Off to create a Facebook account, back in a moment.

[ I wish this had been explained to me back in 2008 when it first came out and I couldn't see any use for it. ]


“Everything in the world is about sex except sex. Sex is about power.”

― Oscar Wilde


> You get up in the morning and brush your teeth so that you're more marketable than the slob that doesn't.

Speak for yourself.


And yet the most creative and inspiring marketing is paradoxically that which is not done for marketing's sake: in other words, the authentic.

You can be a marketer or you can be yourself and I know which one I want to be.


It's inspiring and creative because it's different, right until it isn't anymore.

You can't escape the marketing.

Or as a famous Danish artist once said "I paint to get pussy"


> The entire purpose of life is to market.

The sun doesn't give off free energy to market itself to anyone, and even the the most succesful whore will end up dead. The main difference will be having been a whore.


I don't brush my teeth every morning. And I still manage to have a life that is more than enjoyable


I brush my teeth because I dread and loathe the dentist, false teeth are gross, and toothaches hurt like hell.


You must be enjoyable to interact with at the office.

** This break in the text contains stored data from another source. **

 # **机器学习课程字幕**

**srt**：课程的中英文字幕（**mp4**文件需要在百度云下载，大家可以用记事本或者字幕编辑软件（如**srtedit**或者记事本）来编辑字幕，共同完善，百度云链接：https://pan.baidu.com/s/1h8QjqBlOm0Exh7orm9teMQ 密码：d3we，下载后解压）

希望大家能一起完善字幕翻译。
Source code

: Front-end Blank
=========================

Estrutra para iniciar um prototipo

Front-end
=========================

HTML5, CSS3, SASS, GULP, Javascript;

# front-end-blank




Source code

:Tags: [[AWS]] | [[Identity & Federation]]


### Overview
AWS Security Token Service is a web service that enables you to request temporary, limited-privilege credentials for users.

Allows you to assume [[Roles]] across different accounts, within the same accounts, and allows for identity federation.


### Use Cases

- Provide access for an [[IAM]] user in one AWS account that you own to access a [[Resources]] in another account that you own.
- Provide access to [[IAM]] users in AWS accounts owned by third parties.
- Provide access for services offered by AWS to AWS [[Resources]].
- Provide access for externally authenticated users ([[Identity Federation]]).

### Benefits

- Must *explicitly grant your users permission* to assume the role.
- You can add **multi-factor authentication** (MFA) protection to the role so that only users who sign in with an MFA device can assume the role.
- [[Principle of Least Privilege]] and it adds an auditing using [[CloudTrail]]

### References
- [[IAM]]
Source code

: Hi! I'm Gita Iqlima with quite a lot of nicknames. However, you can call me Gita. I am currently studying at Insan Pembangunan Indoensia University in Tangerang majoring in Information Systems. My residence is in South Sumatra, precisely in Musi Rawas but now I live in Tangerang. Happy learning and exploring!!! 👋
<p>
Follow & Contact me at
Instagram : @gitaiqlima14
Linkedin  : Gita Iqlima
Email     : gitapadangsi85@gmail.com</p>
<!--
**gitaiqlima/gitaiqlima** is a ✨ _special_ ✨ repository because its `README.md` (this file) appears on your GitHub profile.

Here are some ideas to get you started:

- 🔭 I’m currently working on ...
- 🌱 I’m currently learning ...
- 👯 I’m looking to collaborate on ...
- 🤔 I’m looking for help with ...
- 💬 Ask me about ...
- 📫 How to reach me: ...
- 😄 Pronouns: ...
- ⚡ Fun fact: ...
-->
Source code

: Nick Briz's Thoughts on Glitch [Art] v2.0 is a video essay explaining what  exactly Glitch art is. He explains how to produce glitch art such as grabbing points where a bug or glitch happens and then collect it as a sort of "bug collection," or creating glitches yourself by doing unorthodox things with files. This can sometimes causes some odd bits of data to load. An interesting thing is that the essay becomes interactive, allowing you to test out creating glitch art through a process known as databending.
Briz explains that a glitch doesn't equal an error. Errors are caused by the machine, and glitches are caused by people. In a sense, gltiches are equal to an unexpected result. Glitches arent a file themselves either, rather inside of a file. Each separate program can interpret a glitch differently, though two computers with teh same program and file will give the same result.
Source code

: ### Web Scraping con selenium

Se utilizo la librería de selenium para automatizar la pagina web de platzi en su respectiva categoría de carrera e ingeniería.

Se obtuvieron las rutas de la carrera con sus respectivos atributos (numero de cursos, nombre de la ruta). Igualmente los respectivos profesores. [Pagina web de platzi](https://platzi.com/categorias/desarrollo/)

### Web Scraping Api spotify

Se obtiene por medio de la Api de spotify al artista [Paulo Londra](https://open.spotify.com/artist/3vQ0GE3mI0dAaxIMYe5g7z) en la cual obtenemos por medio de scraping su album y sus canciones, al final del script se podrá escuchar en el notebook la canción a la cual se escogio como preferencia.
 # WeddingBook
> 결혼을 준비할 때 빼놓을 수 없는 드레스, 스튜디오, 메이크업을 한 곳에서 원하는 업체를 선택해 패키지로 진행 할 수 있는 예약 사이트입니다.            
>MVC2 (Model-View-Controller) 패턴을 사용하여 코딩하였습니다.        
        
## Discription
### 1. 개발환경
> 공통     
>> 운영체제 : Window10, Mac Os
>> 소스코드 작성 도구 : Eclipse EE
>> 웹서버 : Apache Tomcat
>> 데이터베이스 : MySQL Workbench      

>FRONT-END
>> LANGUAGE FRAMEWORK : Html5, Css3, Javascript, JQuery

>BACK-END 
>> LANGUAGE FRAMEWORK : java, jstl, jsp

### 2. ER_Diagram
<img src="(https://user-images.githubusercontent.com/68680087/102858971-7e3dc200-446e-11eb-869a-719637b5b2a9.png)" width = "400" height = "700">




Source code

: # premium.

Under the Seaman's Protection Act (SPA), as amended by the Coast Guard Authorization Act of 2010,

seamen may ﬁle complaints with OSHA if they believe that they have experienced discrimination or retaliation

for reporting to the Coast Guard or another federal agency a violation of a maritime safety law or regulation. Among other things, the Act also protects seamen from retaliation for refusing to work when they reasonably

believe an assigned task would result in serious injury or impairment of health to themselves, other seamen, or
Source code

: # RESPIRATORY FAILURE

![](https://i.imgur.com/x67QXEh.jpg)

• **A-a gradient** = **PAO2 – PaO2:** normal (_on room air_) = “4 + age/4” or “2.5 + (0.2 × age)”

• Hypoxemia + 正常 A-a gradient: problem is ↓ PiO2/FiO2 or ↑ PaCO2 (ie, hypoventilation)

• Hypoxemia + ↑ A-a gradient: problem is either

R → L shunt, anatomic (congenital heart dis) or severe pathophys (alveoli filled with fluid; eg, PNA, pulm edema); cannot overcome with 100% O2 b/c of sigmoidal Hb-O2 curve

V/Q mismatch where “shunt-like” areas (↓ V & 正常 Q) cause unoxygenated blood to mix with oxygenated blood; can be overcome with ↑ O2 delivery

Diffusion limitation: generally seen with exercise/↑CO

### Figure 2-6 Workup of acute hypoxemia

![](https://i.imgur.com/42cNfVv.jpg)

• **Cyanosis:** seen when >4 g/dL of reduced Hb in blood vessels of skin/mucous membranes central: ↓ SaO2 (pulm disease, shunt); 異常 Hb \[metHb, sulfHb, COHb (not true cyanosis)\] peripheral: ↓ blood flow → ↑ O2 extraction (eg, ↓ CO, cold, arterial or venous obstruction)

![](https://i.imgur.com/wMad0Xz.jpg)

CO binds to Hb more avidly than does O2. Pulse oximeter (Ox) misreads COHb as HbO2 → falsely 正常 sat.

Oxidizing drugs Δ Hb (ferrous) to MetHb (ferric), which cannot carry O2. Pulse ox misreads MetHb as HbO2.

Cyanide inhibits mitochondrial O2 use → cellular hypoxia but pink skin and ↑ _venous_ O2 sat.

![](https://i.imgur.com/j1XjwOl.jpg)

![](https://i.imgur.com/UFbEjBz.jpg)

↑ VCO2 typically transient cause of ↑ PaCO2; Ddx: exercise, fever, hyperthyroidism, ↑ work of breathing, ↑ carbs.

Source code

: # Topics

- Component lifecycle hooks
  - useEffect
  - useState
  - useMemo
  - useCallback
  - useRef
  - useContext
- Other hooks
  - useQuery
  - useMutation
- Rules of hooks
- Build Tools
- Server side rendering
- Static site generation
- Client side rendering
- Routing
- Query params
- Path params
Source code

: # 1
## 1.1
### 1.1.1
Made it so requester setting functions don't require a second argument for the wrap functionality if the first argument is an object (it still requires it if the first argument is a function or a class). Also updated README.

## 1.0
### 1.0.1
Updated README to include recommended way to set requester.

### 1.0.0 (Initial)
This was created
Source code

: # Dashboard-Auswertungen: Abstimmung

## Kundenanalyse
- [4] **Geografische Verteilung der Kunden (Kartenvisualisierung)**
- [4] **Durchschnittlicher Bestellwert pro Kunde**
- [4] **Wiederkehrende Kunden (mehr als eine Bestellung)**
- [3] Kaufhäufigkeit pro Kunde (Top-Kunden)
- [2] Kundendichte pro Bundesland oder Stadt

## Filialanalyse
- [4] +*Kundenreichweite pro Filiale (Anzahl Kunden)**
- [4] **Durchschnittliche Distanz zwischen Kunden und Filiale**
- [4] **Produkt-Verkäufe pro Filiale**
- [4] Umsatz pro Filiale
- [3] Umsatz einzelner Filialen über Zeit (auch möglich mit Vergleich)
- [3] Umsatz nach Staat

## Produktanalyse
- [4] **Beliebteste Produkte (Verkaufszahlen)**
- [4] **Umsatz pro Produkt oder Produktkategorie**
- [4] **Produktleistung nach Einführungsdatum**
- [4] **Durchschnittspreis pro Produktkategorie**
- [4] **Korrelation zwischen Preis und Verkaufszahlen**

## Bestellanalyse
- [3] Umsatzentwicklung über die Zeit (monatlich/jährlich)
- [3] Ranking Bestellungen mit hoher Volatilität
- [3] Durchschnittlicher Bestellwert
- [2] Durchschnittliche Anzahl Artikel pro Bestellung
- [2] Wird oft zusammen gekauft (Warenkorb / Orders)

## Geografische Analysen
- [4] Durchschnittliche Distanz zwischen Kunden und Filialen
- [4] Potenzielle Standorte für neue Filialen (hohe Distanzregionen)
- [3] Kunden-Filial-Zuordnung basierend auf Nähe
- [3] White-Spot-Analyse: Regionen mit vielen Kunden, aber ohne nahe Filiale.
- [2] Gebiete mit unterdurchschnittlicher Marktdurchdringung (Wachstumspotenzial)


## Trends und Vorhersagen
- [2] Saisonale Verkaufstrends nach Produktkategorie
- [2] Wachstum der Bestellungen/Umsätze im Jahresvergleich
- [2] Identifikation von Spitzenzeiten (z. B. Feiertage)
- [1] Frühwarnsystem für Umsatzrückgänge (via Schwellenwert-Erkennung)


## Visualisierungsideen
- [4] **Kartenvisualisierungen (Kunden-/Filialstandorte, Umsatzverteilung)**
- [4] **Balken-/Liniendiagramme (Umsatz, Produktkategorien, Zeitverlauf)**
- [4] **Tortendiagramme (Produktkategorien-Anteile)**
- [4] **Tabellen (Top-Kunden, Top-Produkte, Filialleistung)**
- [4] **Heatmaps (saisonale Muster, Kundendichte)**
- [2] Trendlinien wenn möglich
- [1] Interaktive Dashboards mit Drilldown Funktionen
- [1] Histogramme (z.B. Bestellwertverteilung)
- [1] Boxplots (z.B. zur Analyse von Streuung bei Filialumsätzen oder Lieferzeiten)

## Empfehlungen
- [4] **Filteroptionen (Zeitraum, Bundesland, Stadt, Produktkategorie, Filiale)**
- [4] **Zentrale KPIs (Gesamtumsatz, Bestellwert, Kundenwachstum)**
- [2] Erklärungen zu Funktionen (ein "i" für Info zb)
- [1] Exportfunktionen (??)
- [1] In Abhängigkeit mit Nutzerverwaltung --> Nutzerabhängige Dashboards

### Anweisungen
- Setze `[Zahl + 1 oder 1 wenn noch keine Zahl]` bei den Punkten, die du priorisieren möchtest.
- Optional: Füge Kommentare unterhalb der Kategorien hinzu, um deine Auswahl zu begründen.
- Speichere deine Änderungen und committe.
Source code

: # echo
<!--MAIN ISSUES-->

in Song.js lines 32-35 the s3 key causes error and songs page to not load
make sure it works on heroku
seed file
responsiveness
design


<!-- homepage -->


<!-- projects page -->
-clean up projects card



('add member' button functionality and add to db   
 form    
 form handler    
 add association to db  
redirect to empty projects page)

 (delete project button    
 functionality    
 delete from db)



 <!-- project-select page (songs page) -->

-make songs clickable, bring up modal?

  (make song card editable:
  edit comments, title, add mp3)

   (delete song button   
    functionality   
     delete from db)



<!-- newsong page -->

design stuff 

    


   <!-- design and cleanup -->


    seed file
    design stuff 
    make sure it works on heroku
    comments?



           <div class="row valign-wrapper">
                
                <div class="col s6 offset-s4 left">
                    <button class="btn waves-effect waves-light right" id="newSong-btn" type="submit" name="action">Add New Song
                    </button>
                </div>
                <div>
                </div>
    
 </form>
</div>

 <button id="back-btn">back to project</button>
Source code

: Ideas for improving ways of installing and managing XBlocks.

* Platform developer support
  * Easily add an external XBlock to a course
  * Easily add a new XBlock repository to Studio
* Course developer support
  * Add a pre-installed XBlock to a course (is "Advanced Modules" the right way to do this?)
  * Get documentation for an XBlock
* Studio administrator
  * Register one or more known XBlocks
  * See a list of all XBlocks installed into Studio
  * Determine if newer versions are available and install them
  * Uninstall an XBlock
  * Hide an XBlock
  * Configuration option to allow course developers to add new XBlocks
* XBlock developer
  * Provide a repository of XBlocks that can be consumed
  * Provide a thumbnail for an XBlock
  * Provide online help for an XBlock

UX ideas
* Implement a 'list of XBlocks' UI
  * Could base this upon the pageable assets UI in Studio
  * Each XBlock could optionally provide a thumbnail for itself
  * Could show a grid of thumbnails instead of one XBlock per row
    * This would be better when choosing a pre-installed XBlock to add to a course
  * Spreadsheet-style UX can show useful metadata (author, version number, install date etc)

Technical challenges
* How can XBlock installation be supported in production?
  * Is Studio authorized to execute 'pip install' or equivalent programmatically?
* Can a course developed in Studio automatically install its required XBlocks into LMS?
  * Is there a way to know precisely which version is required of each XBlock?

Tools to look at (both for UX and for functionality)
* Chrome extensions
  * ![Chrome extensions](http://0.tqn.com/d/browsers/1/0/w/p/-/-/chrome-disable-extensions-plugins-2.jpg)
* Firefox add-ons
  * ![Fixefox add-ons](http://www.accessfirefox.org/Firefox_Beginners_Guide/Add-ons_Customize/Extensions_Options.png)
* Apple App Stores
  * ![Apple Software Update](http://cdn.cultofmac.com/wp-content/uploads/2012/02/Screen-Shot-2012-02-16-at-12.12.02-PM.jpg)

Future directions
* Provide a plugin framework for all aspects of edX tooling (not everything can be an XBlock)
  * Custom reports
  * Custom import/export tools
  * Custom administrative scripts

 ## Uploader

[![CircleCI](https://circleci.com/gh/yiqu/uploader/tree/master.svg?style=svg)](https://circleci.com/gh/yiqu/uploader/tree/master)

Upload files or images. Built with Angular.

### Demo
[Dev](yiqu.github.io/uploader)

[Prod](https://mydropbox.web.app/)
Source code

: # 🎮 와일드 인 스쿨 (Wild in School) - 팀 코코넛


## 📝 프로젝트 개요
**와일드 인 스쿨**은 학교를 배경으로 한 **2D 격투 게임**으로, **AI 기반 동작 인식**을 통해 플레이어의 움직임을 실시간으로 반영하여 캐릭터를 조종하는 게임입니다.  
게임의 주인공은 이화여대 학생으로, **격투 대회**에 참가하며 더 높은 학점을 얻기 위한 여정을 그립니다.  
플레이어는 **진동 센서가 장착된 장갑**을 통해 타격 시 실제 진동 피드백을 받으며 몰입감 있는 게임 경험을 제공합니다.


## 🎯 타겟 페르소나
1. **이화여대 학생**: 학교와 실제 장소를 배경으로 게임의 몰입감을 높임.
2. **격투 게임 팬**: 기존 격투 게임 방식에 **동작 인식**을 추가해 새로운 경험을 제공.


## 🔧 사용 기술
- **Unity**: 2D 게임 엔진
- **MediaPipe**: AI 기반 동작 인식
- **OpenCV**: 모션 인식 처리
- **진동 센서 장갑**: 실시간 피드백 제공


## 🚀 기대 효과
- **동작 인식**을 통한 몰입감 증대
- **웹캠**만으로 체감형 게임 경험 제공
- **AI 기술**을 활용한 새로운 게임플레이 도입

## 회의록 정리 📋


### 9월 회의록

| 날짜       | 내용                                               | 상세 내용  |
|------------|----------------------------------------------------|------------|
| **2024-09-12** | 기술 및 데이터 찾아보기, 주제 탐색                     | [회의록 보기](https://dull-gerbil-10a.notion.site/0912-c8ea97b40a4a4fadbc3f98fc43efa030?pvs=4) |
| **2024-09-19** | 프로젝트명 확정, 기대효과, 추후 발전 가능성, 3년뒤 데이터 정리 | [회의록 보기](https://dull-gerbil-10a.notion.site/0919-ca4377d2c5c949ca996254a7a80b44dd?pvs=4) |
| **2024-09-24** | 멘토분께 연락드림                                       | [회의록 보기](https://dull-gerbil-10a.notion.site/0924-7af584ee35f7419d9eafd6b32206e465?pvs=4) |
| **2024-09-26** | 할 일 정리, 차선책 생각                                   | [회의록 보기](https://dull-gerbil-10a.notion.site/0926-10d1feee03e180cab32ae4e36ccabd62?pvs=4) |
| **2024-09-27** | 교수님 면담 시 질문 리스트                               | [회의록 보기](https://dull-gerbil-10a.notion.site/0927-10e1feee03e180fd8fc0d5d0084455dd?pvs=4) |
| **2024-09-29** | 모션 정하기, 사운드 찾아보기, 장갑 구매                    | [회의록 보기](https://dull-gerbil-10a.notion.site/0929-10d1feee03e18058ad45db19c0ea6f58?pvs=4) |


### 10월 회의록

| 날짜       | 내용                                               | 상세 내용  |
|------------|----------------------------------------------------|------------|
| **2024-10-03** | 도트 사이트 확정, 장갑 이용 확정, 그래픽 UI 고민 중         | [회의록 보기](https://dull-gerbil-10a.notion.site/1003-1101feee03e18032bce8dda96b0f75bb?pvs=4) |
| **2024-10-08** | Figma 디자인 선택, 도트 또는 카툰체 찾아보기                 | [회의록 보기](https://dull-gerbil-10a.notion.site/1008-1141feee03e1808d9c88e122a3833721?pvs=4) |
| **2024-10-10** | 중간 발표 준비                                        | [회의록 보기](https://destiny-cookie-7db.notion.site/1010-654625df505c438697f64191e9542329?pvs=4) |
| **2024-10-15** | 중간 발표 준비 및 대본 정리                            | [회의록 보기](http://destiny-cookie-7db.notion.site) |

I brush my teeth several times a day mostly because I had a cavity once when I was a kid and didn't particularly like the sound the drill at the dentist's office made. That and I enjoy various types of jerky and hope to continue enjoying it for the foreseeable future.


shouldnt be afraid of information friend, cant hurt you. closing yourself off is bad for you


Separating signal from noise is work. Dealing with new information is not costless, and there comes a point when closing yourself off is probably the best option.